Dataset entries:
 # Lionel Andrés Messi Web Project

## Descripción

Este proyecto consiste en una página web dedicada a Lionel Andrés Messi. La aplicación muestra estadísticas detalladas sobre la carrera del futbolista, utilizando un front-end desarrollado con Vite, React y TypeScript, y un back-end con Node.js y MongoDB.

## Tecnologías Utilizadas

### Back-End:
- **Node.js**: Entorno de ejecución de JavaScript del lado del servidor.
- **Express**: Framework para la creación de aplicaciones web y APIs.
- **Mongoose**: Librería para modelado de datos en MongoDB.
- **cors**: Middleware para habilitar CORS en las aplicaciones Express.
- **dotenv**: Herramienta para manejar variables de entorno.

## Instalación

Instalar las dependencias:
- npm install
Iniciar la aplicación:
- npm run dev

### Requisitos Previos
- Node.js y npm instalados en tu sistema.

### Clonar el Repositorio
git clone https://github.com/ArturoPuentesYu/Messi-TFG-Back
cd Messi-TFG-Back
==
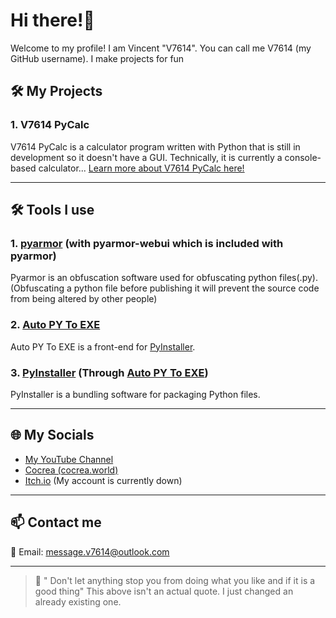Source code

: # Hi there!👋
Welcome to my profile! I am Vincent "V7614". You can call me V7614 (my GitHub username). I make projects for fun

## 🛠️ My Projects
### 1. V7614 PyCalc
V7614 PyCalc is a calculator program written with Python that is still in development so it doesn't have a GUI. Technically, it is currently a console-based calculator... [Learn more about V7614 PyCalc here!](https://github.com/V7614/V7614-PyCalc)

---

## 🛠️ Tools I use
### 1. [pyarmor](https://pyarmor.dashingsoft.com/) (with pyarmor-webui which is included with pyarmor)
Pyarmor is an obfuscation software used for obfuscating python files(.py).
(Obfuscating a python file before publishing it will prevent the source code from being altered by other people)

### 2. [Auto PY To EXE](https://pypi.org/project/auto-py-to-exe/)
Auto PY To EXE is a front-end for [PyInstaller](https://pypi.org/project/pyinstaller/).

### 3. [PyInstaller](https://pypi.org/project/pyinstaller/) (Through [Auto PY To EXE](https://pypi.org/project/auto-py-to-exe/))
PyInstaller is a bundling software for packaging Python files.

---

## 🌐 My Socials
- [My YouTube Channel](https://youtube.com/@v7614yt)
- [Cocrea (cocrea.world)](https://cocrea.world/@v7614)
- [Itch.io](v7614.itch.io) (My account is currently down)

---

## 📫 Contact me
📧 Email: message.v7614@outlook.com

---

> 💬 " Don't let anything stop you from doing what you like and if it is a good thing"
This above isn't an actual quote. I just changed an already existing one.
--
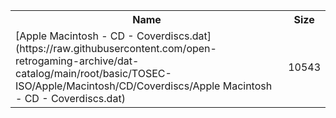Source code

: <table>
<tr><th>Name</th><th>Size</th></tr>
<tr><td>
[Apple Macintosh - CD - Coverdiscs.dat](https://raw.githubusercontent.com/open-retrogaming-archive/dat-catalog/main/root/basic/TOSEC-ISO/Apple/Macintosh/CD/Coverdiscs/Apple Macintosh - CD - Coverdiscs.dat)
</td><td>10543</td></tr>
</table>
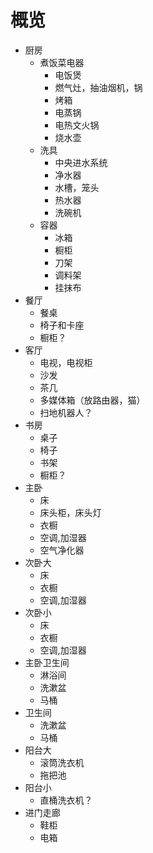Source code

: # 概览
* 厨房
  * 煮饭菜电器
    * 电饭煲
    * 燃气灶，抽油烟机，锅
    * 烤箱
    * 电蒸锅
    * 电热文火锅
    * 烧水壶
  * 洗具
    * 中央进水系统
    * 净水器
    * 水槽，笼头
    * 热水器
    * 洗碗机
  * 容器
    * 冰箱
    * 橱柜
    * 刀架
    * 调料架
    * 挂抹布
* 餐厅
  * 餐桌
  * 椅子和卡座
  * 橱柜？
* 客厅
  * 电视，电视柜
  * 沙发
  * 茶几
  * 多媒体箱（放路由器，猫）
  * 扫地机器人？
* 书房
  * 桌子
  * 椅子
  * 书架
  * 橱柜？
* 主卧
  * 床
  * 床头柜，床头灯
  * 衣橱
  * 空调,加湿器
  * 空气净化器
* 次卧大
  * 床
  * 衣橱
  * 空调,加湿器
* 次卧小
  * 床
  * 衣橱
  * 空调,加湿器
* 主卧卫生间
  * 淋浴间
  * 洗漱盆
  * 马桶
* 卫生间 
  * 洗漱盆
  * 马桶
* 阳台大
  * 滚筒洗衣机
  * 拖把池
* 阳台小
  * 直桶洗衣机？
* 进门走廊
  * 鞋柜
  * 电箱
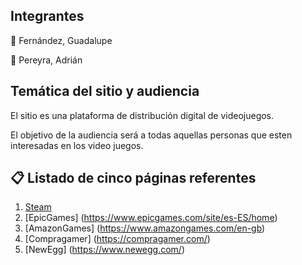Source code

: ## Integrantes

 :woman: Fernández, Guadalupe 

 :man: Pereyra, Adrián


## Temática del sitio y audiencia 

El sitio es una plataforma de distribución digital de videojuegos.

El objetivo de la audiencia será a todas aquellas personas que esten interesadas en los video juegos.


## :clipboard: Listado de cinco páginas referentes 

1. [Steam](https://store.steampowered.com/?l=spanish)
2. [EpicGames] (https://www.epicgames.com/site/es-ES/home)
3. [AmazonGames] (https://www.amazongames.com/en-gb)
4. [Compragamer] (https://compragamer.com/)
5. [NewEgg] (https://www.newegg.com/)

WORK INSTRUCTIONS: Go through the entries and copy every line that has "Auto".

SOLUTION:
### 2. [Auto PY To EXE](https://pypi.org/project/auto-py-to-exe/)
Auto PY To EXE is a front-end for [PyInstaller](https://pypi.org/project/pyinstaller/).
### 3. [PyInstaller](https://pypi.org/project/pyinstaller/) (Through [Auto PY To EXE](https://pypi.org/project/auto-py-to-exe/))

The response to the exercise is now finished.